NATURAL FRACTURE ANALYSIS NEAR THE JURASSIC NAVAJO/CARMEL CONTACT ALONG THE EAST FLANK OF THE SAN RAFAEL SWELL, UTAH: ANALOGS FOR SEAL BYPASS AT A RESERVOIR-SEAL INTERFACE

Meso-scale faults and fractures in the subsurface contribute to seal bypass in fine-grained, low-permeability lithologies allowing reservoir fluid such as oil, natural gas, carbon dioxide (CO₂), or wastewater to leak to the surface. We evaluate the variability and distribution of transmissive faults and fractures in reservoir and caprock lithologies on the east flank of the San Rafael Swell near the interface of the Jurassic Navajo Sandstone and its proposed seal, the Carmel Formation. Natural outcrop exposures of the Navajo-Carmel interface are analogous to potential sequestration sites and are displayed in zones of varying structural complexity. By combining meso- and micro-scale observations, we can determine how fracture density, style of deformation, and structural diagenesis vary within each setting, allowing seal failure.
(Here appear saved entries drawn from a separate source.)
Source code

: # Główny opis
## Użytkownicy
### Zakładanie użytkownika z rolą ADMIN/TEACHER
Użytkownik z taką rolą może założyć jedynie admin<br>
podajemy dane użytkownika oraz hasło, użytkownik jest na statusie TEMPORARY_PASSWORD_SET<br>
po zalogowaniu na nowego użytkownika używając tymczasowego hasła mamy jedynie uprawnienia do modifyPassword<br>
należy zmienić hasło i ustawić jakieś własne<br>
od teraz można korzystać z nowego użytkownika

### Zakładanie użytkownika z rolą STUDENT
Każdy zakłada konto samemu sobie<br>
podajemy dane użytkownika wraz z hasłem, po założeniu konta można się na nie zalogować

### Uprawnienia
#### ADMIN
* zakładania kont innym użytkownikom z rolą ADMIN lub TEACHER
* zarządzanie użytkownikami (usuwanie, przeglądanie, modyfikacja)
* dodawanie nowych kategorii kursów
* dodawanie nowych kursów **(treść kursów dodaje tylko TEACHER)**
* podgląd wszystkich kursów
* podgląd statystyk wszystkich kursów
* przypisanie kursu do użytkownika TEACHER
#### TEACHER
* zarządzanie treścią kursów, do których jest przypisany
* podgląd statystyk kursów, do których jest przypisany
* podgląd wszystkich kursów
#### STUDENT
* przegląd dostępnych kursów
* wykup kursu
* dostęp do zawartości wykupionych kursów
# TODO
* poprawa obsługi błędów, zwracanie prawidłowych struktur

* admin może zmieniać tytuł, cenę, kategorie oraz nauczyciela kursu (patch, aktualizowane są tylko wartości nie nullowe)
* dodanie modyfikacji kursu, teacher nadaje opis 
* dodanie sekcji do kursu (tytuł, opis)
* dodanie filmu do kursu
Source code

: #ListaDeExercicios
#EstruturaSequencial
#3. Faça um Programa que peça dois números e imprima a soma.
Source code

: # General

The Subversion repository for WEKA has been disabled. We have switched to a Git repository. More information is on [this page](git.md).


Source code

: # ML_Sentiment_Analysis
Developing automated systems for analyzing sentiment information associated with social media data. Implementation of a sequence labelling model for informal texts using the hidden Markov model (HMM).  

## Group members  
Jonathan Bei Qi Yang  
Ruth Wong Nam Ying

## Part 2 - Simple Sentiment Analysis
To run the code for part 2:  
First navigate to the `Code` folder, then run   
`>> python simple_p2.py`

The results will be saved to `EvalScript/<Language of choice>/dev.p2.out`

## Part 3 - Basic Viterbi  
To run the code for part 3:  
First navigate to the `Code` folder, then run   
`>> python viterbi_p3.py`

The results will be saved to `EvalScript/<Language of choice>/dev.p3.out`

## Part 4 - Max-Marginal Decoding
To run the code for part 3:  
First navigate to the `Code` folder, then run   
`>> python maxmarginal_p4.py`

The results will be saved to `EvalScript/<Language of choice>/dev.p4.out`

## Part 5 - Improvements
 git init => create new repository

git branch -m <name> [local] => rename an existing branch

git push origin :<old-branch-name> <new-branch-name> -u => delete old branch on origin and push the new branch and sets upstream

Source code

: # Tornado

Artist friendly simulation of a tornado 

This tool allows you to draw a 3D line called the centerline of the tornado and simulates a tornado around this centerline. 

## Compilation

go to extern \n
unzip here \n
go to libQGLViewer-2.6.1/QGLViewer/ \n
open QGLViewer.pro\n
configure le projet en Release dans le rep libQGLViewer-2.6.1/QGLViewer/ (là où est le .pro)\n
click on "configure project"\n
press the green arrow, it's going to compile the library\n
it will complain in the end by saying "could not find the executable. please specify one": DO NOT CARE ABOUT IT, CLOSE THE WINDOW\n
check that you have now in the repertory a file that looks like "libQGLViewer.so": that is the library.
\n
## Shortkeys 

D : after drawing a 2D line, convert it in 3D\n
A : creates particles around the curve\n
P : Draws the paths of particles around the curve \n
Transmissive fractures are observed within three settings and are distinguished by the presence of mineralized fracture apertures and alteration halos. The three settings include fold-related curvature, the steeply dipping monoclinal fold limb, and conjugate faults. Mesoscopic methods of fracture population mapping were conducted at field areas in the three settings. The techniques include scan line measurements and 3D outcrop fracture modeling to determine how fracture densities and attitudes differ. Thin sections were made from multiple sites within each area to determine how fracture-related structural diagenesis affected the petrophysical properties of the reservoir and caprock.

Structural setting and timing relationships play an important role in determining the distribution of transmissive fractures. Using scan line data, we determine the mean fracture orientations for each site, distinguishing mineralized and altered fracture patterns. We also determine fracture density and fracture spacing distributions for two generations of fractures which relate to regional and localized stress. Using petrographic analyses, we identify multiple generations of dissolution and cementation which provide evidence for fluid migration through fractures at depth.